İsviçre’de yaşayan 400 bin Müslümanın entegre olduğu ve uyum içinde yaşadığı söyleniyor. Acaba öyle mi? Çocuklarını okulda yüzme derslerine göndermeyen, namus cinayetlerini buralarda da devam ettiren, zorla evlilik yoluyla yakınlarını yanlarına getiren, sosyal sistemi suistimal edenler de yabancılar. Hele bazı suçlarda (tecavüz gibi) yabancılar, İsviçrelilerin açık ara önlerindeler. Bazen “peygamber sabrı” ile yabancıların sorunlarını çözümü için uğraşanlar ise İsviçreliler. Tüm bunların ve benzeri faktörlerin toplamından oluşan bir anlam ifade ediyordu bu halkoylaması. Referandum sonucuna herkes çok şaşırdığını söyledi. Oysa “içerden” bakınca şaşıracak bir şey yoktu. Biriken ve tetiklenen bu korkularla, minare metaforu üzerinden Müslüman yabancılara mesaj verilmek istendi.
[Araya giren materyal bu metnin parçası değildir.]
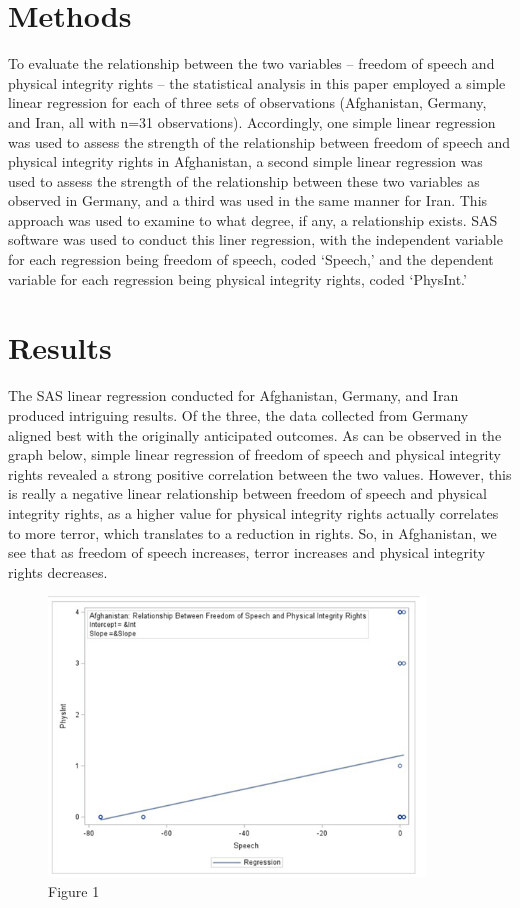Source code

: \documentclass{article}
\begin{document}
\section{Methods}
To evaluate the relationship between the two variables – freedom of speech and physical integrity rights – the statistical analysis in this paper employed a simple linear regression for each of three sets of observations (Afghanistan, Germany, and Iran, all with n=31 observations). Accordingly, one simple linear regression was used to assess the strength of the relationship between freedom of speech and physical integrity rights in Afghanistan, a second simple linear regression was used to assess the strength of the relationship between these two variables as observed in Germany, and a third was used in the same manner for Iran. This approach was used to examine to what degree, if any, a relationship exists. SAS software was used to conduct this liner regression, with the independent variable for each regression being freedom of speech, coded ‘Speech,’ and the dependent variable for each regression being physical integrity rights, coded ‘PhysInt.’


\section{Results}
The SAS linear regression conducted for Afghanistan, Germany, and Iran produced intriguing results. Of the three, the data collected from Germany aligned best with the originally anticipated outcomes. As can be observed in the graph below, simple linear regression of freedom of speech and physical integrity rights revealed a strong positive correlation between the two values. However, this is really a negative linear relationship between freedom of speech and physical integrity rights, as a higher value for physical integrity rights actually correlates to more terror, which translates to a reduction in rights. So, in Afghanistan, we see that as freedom of speech increases, terror increases and physical integrity rights decreases.

\begin{figure}[htp]
    \centering
    \includegraphics[width=10cm]{Afghanistan.png}
    \caption{Figure 1}
    \label{fig:Afghanistan}
\end{figure}
\end{document}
Verildi de.

İsviçrelilerin Alpler’in tepesinden aşağıya yuvarladıkları bu kartopu, akil insanlarca bir yerde durdurulur mu ya da bir çığ halini alıp (yabancıların) temel haklarını ezip geçmeye devam mı eder, bunu göreceğiz. Ama kesin olan bir şey var ki, minare yasağının kaldırılması için yabancıları uzun bir yargı süreci bekliyor. İsviçrelileri de...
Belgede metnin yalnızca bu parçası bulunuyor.